L’appareil photo, nous l’avons vu, occupe une place de choix dans la panoplie du trekkeur (pour mieux violer l’intimité des populations, n’est-ce pas ?), au point de figurer chez certains sur la liste du matériel obligatoire (guide alpin C). Pour d’autres, la boîte à images n’est qu’accessoire facultatif.

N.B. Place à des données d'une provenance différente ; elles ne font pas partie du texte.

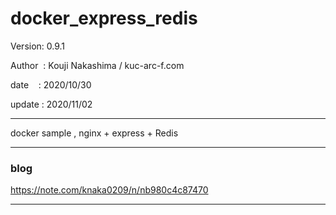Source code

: ﻿# docker_express_redis

 Version: 0.9.1

 Author  : Kouji Nakashima / kuc-arc-f.com

 date    : 2020/10/30

 update :  2020/11/02

***

docker sample , nginx + express + Redis

***
### blog

https://note.com/knaka0209/n/nb980c4c87470

***

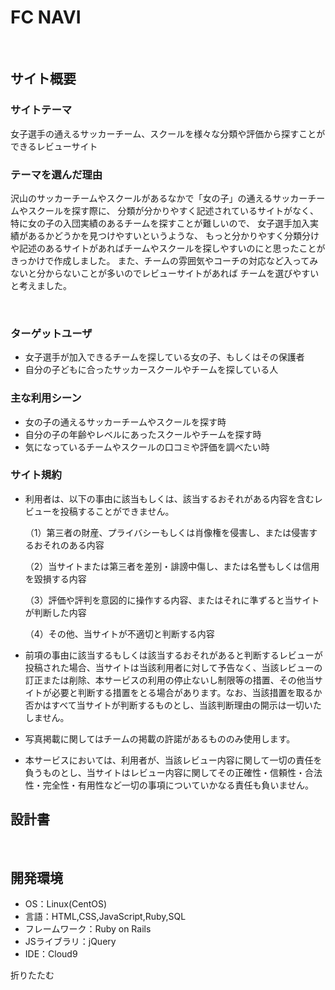 # FC NAVI
​
## サイト概要
### サイトテーマ
女子選手の通えるサッカーチーム、スクールを様々な分類や評価から探すことができるレビューサイト
​
### テーマを選んだ理由
沢山のサッカーチームやスクールがあるなかで「女の子」の通えるサッカーチームやスクールを探す際に、
分類が分かりやすく記述されているサイトがなく、特に女の子の入団実績のあるチームを探すことが難しいので、
女子選手加入実績があるかどうかを見つけやすいというような、
もっと分かりやすく分類分けや記述のあるサイトがあればチームやスクールを探しやすいのにと思ったことがきっかけで作成しました。
また、チームの雰囲気やコーチの対応など入ってみないと分からないことが多いのでレビューサイトがあれば
チームを選びやすいと考えました。

​
### ターゲットユーザ
- 女子選手が加入できるチームを探している女の子、もしくはその保護者
- 自分の子どもに合ったサッカースクールやチームを探している人

### 主な利用シーン

- 女の子の通えるサッカーチームやスクールを探す時
- 自分の子の年齢やレベルにあったスクールやチームを探す時
- 気になっているチームやスクールの口コミや評価を調べたい時


### サイト規約
- 利用者は、以下の事由に該当もしくは、該当するおそれがある内容を含むレビューを投稿することができません。
 
  （1）第三者の財産、プライバシーもしくは肖像権を侵害し、または侵害するおそれのある内容

  （2）当サイトまたは第三者を差別・誹謗中傷し、または名誉もしくは信用を毀損する内容
  
  （3）評価や評判を意図的に操作する内容、またはそれに準ずると当サイトが判断した内容
  
  （4）その他、当サイトが不適切と判断する内容
- 前項の事由に該当するもしくは該当するおそれがあると判断するレビューが投稿された場合、当サイトは当該利用者に対して予告なく、当該レビューの訂正または削除、本サービスの利用の停止ないし制限等の措置、その他当サイトが必要と判断する措置をとる場合があります。なお、当該措置を取るか否かはすべて当サイトが判断するものとし、当該判断理由の開示は一切いたしません。
- 写真掲載に関してはチームの掲載の許諾があるもののみ使用します。
- 本サービスにおいては、利用者が、当該レビュー内容に関して一切の責任を負うものとし、当サイトはレビュー内容に関してその正確性・信頼性・合法性・完全性・有用性など一切の事項についていかなる責任も負いません。


## 設計書
<!--テーマを設定・提出する時点では不要です-->
​
## 開発環境
- OS：Linux(CentOS)
- 言語：HTML,CSS,JavaScript,Ruby,SQL
- フレームワーク：Ruby on Rails
- JSライブラリ：jQuery
- IDE：Cloud9
​

折りたたむ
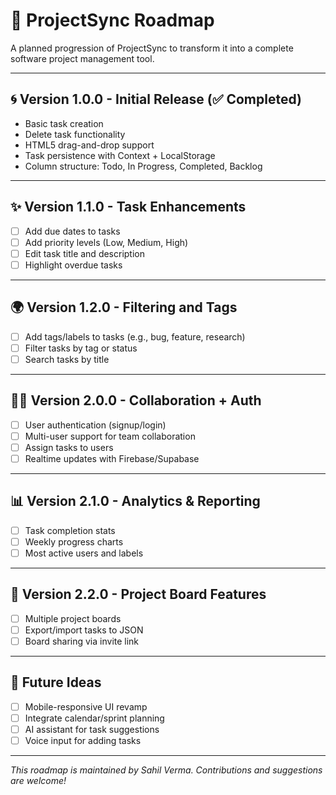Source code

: # 🔺 ProjectSync Roadmap

A planned progression of ProjectSync to transform it into a complete software project management tool.

---

## 🌀 Version 1.0.0 - Initial Release (✅ Completed)

* Basic task creation
* Delete task functionality
* HTML5 drag-and-drop support
* Task persistence with Context + LocalStorage
* Column structure: Todo, In Progress, Completed, Backlog

---

## ✨ Version 1.1.0 - Task Enhancements

* [ ] Add due dates to tasks
* [ ] Add priority levels (Low, Medium, High)
* [ ] Edit task title and description
* [ ] Highlight overdue tasks

---

## 🌍 Version 1.2.0 - Filtering and Tags

* [ ] Add tags/labels to tasks (e.g., bug, feature, research)
* [ ] Filter tasks by tag or status
* [ ] Search tasks by title

---

## 🧑‍💼 Version 2.0.0 - Collaboration + Auth

* [ ] User authentication (signup/login)
* [ ] Multi-user support for team collaboration
* [ ] Assign tasks to users
* [ ] Realtime updates with Firebase/Supabase

---

## 📊 Version 2.1.0 - Analytics & Reporting

* [ ] Task completion stats
* [ ] Weekly progress charts
* [ ] Most active users and labels

---

## 📄 Version 2.2.0 - Project Board Features

* [ ] Multiple project boards
* [ ] Export/import tasks to JSON
* [ ] Board sharing via invite link

---

## 🔧 Future Ideas

* [ ] Mobile-responsive UI revamp
* [ ] Integrate calendar/sprint planning
* [ ] AI assistant for task suggestions
* [ ] Voice input for adding tasks

---

*This roadmap is maintained by Sahil Verma. Contributions and suggestions are welcome!*
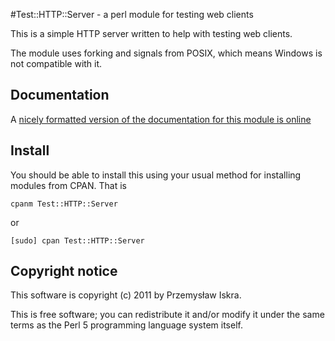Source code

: 
#Test::HTTP::Server - a perl module for testing web clients

This is a simple HTTP server written to help with testing web clients.

The module uses forking and signals from POSIX, which means Windows is not compatible with it.

## Documentation

A [nicely formatted version of the documentation for this module is online](https://metacpan.org/pod/Test::HTTP::Server)

    
## Install

You should be able to install this using your usual method for installing
modules from CPAN. That is

	cpanm Test::HTTP::Server
	
or

	[sudo] cpan Test::HTTP::Server
	
	

## Copyright notice

This software is copyright (c) 2011 by Przemysław Iskra.

This is free software; you can redistribute it and/or modify it under
the same terms as the Perl 5 programming language system itself.

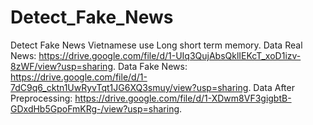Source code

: # Detect_Fake_News
Detect Fake News Vietnamese use Long short term memory.
Data Real News: https://drive.google.com/file/d/1-UIq3QujAbsQklIEKcT_xoD1izv-8zWF/view?usp=sharing.
Data Fake News: https://drive.google.com/file/d/1-7dC9q6_cktn1UwRyvTqt1JG6XQ3smuy/view?usp=sharing.
Data After Preprocessing: https://drive.google.com/file/d/1-XDwm8VF3gigbtB-GDxdHb5GpoFmKRg-/view?usp=sharing.
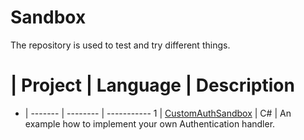 # Sandbox
The repository is used to test and try different things.



# | Project | Language | Description
- | ------- | -------- | -----------
1 | [CustomAuthSandbox](https://github.com/alexeychuvagin/Sandbox/tree/master/CustomAuthSandbox) | C# | An example how to implement your own Authentication handler.
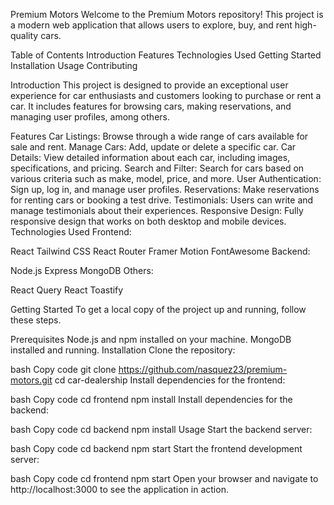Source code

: Premium Motors
Welcome to the Premium Motors repository! This project is a modern web application that allows users to explore, buy, and rent high-quality cars.

Table of Contents
Introduction
Features
Technologies Used
Getting Started
Installation
Usage
Contributing

Introduction
This project is designed to provide an exceptional user experience for car enthusiasts and customers looking to purchase or rent a car. It includes features for browsing cars, making reservations, and managing user profiles, among others.

Features
Car Listings: Browse through a wide range of cars available for sale and rent.
Manage Cars: Add, update or delete a specific car.
Car Details: View detailed information about each car, including images, specifications, and pricing.
Search and Filter: Search for cars based on various criteria such as make, model, price, and more.
User Authentication: Sign up, log in, and manage user profiles.
Reservations: Make reservations for renting cars or booking a test drive.
Testimonials: Users can write and manage testimonials about their experiences.
Responsive Design: Fully responsive design that works on both desktop and mobile devices.
Technologies Used
Frontend:

React
Tailwind CSS
React Router
Framer Motion
FontAwesome
Backend:

Node.js
Express
MongoDB
Others:

React Query
React Toastify

Getting Started
To get a local copy of the project up and running, follow these steps.

Prerequisites
Node.js and npm installed on your machine.
MongoDB installed and running.
Installation
Clone the repository:

bash
Copy code
git clone https://github.com/nasquez23/premium-motors.git
cd car-dealership
Install dependencies for the frontend:

bash
Copy code
cd frontend
npm install
Install dependencies for the backend:

bash
Copy code
cd backend
npm install
Usage
Start the backend server:

bash
Copy code
cd backend
npm start
Start the frontend development server:

bash
Copy code
cd frontend
npm start
Open your browser and navigate to http://localhost:3000 to see the application in action.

Alors qu’un des TO les plus en vue semble cautionner chez ses randonneurs le port du blue-jeans effrangé, quelques-uns insistent tout de même sur une tenue correcte (guide alpin B, agence parisienne C). Et dans tout cela, bien entendu, les considérations commerciales ne perdant jamais leur droit, on en profite pour promouvoir tel ou tel article : sac de couchage suisse parce que de meilleure qualité (agence suisse B), ou alors la ceinture porte-feuille anti-vol de marque « Trekking » (noblesse oblige !), parfait gadget par définition, dont l’apprenti- trekkeur ne saurait se passer.
2.2. La philosophie du trekking
Le dernier exemple cité est révélateur de tout un état d’esprit, aux contours flous, qui entoure le concept du trekking. En effet, au fur et à mesure que s’est perfectionnée l’industrie du voyage exotico-sportif, on a pu assister à la lente éclosion d’une véritable mythologie.
Si d’une côté elle se traduit par la consommation d’articles appropriés et perçus dans un contexte donné, par ailleurs elle se manifeste par le biais d’un discours traduisant une véritable pensée. Pensée qui n’a, du reste, rien de spontané, vu qu’elle est fabriquée de toutes pièces par les inventeurs de destinations avec la complicité tacite des marchands d’articles de sport. Disons sans cynisme que les publicistes ont cru cerner les limites d’un besoin réel, celui de l’évasion hors du béton et des embouteillages vers une terre de rêve, et qu’ils ont fort bien compris le langage qu’ils devaient tenir afin de convaincre leurs futurs pigeons.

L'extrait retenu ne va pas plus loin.